What happened to BC’s promise of universal $10-a-day child care? Here’s an update

British Columbia’s NDP government has been promising parents a cheaper universal daycare model for years.

The party campaigned on the $10-a-day promise when it first took power, and when parents went to the polls again two years ago, they were again promised the same thing.

Many have been critical of the slow roll-out of the program, especially those living in cities like Vancouver where child care can be as costly as mortgage or rent payments.

On Friday the provincial child care minister held a news conference to announce an expansion, but told those gathered that just 4,015 of these spaces have been made available since last year’s budget.

It’s more than the province committed to – the 2021 budget promised to convert 3,750 licensed child care spaces to the low-cost model – and it more than doubles the number of spaces that were available in the first year of the program, but it means many parents are still waiting.

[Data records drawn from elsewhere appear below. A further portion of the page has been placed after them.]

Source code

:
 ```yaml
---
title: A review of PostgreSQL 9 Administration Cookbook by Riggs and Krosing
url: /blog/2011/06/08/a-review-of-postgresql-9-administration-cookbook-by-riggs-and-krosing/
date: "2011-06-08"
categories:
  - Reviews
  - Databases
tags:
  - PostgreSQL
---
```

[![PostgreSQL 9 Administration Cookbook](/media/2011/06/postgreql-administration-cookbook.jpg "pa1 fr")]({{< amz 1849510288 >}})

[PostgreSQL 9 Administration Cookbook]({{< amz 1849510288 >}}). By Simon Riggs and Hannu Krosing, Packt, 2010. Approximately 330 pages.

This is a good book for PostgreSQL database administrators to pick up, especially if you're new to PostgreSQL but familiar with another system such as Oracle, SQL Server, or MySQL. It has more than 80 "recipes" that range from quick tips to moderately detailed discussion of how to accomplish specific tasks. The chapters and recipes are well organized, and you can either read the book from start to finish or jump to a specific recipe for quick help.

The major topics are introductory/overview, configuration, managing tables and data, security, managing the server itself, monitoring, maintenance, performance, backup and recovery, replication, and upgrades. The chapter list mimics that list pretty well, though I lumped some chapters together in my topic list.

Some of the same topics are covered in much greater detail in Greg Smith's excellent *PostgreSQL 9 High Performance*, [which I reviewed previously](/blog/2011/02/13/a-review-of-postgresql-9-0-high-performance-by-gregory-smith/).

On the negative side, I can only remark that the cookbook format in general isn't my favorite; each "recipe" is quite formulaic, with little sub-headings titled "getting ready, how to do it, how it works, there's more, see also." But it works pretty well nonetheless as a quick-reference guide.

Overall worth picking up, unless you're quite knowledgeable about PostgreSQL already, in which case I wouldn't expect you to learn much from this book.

The “more than 6,500” $10-a-day spaces that the province is at today is out of about 126,000 total spaces, according to data from a provincial budget report for 2020-21.

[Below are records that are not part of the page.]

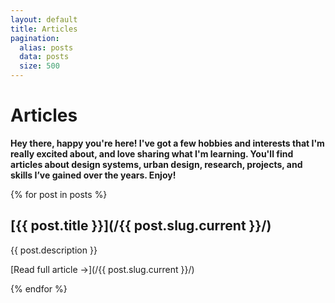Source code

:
 ```yaml
---
layout: default
title: Articles
pagination:
  alias: posts
  data: posts
  size: 500
---
```


# Articles
**Hey there, happy you're here! I've got a few hobbies and interests that I'm really excited about, and love sharing what I'm learning. You'll find articles about design systems, urban design, research, projects, and skills I’ve gained over the years. Enjoy!**

{% for post in posts %}
<div class="post">
  
## [{{ post.title }}](/{{ post.slug.current }}/)

{{ post.description }}

[Read full article &rarr;](/{{ post.slug.current }}/)

</div>

{% endfor %}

At Friday’s news conference, Minister Katrina Chen promised more spots by the end of the year, saying the government plans to nearly double the number again by the end of December.

She said the total number of $10 spots should be up to 12,500 before the New Year, thanks to a partnership with the federal government.

The province has so far invested $2.7 billion in child care programs including this one. There are also fee reductions and child care benefits available for BC parents, and the 2022 budget promised to reduce fees for full-day infant and toddler care by 50 per cent by the end of the year.